Additional options to be passed to rfsrc.

Details

Isolation Forest (Liu et al., 2008) is a random forest procedure for detecting anomalous data. In the original method, random trees are constructed using pure random splitting with each tree constructed from a subsample of the data. Typically the subsample size is much smaller than 0.632, the rate used with random forests. The idea is that under random splitting, and because of extreme subsampling, rare or anomalous data will tend to split early and become isolated very quickly. Because of this, the depth of an observation, defined as the number of splits needed to be become a terminal node, can be used to find anomalous observations: anomalous data points are those with relatively small depth values.

There are several ways to run the code. The default is to provide a formula and a data set via options formula and data. In the case of unsupervised analysis (which is the usual application of isolation forest), the user only needs to pass in a data set using data.
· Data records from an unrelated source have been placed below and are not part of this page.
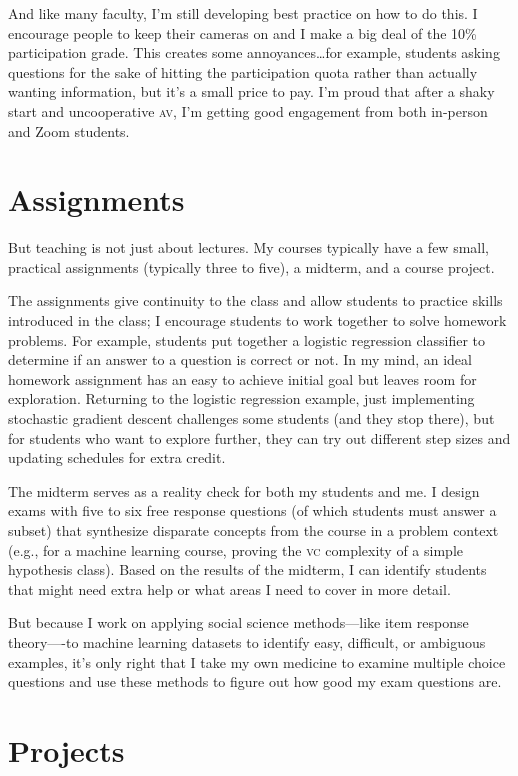\documentclass[11pt]{amsart}
\newcommand{\abr}[1]{\textsc{#1}}
\begin{document}
And like many faculty, I'm still developing best practice on how to do
this.  I encourage people to keep their cameras on and I make a big
deal of the 10\% participation grade.  This creates some
annoyances\dots for example, students asking questions for the sake of
hitting the participation quota rather than actually wanting
information, but it's a small price to pay.  I'm proud that after a
shaky start and uncooperative \abr{av}, I'm getting good engagement
from both in-person and Zoom students.

\section{Assignments}

But teaching is not just about lectures.  My courses typically have a
few small, practical assignments (typically three to five), a midterm,
and a course project.

The assignments give continuity to the class and allow students to
practice skills introduced in the class; I encourage students to work
together to solve homework problems.
%
For example, students put together a logistic regression classifier to
determine if an answer to a question is correct or not.  In my mind,
an ideal homework assignment has an easy to achieve initial goal but
leaves room for exploration.  Returning to the logistic regression
example, just implementing stochastic gradient descent challenges some
students (and they stop there), but for students who want to explore
further, they can try out different step sizes and updating schedules
for extra credit.

The midterm serves as a reality check for both my students and me.  I
design exams with five to six free response questions (of which
students must answer a subset) that synthesize disparate concepts from
the course in a problem context (e.g., for a machine learning course,
proving the \abr{vc} complexity of a simple hypothesis class).  Based
on the results of the midterm, I can identify students that might need
extra help or what areas I need to cover in more detail.

But because I work on applying social science methods—like item
response theory—-to machine learning datasets to identify easy,
difficult, or ambiguous examples, it's only right that I take my own
medicine to examine multiple choice questions and use these methods to
figure out how good my exam questions are.

\section{Projects}
\end{document}
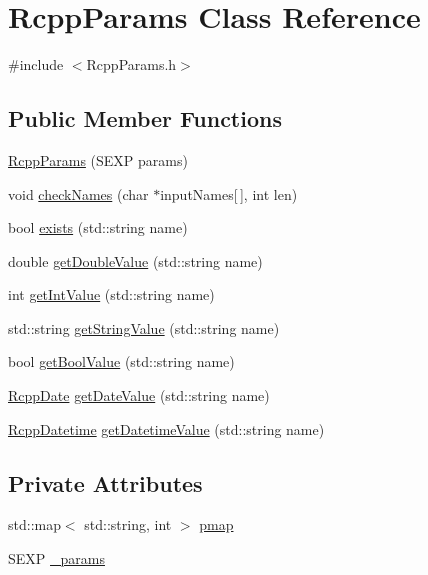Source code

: \hypertarget{classRcppParams}{
\section{RcppParams Class Reference}
\label{classRcppParams}
}


{\ttfamily \#include $<$RcppParams.h$>$}\subsection*{Public Member Functions}
\begin{DoxyCompactItemize}
\item 
\hyperlink{classRcppParams_a7315d083ee0d1d0ca00c3aad0175d524}{RcppParams} (SEXP params)
\item 
void \hyperlink{classRcppParams_a1b8feaf39d3ffdf0f6773c44ac53736c}{checkNames} (char $\ast$inputNames\mbox{[}$\,$\mbox{]}, int len)
\item 
bool \hyperlink{classRcppParams_a989141ab2a8800b97d91bfb43420c6bc}{exists} (std::string name)
\item 
double \hyperlink{classRcppParams_aa45f8bc1cd8a64aa9a98e24158407077}{getDoubleValue} (std::string name)
\item 
int \hyperlink{classRcppParams_abb554151641ab12a793f28d3d081973a}{getIntValue} (std::string name)
\item 
std::string \hyperlink{classRcppParams_adc04f4552582eeec09b0806ddd8e2581}{getStringValue} (std::string name)
\item 
bool \hyperlink{classRcppParams_ad818a50a0e269360f3f74c5259dec882}{getBoolValue} (std::string name)
\item 
\hyperlink{classRcppDate}{RcppDate} \hyperlink{classRcppParams_aae20c7ee73aa2f1176837cc9387ad008}{getDateValue} (std::string name)
\item 
\hyperlink{classRcppDatetime}{RcppDatetime} \hyperlink{classRcppParams_aa4bec8bfe32d5079e64dc1c9a8fcf1b9}{getDatetimeValue} (std::string name)
\end{DoxyCompactItemize}
\subsection*{Private Attributes}
\begin{DoxyCompactItemize}
\item 
std::map$<$ std::string, int $>$ \hyperlink{classRcppParams_a399697fc90ba3136c61dd6e20931bd8b}{pmap}
\item 
SEXP \hyperlink{classRcppParams_a3040dda3b32eff66fb73d3ba3874ca5b}{\_\-params}
\end{DoxyCompactItemize}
In this setting, the option method is applicable (see above). In the case where both a formula and data set is provided, then a supervised analysis is run. The option method is no longer applicable in this case. This is the less conventional approach.

Another approach (also unconventional) is to pass a VarPro object obtained from a previous call (typically this being an unsupervised analysis using unsupv, but this is not the only choice). Unsupervised isolation forests is then applied to the dimension reduced x matrix from the VarPro call. Therefore this results in an analysis similar to using only the option data, however the difference and advantage is that dimension reduction is achieved via VarPro.

Users should experiment with the type of isolation forest method used. This is because while the original isolation forest performs well, there are many examples where it can be improved upon. See the examples below which illustrate that the pure random splitting "rnd" method may not always be the best.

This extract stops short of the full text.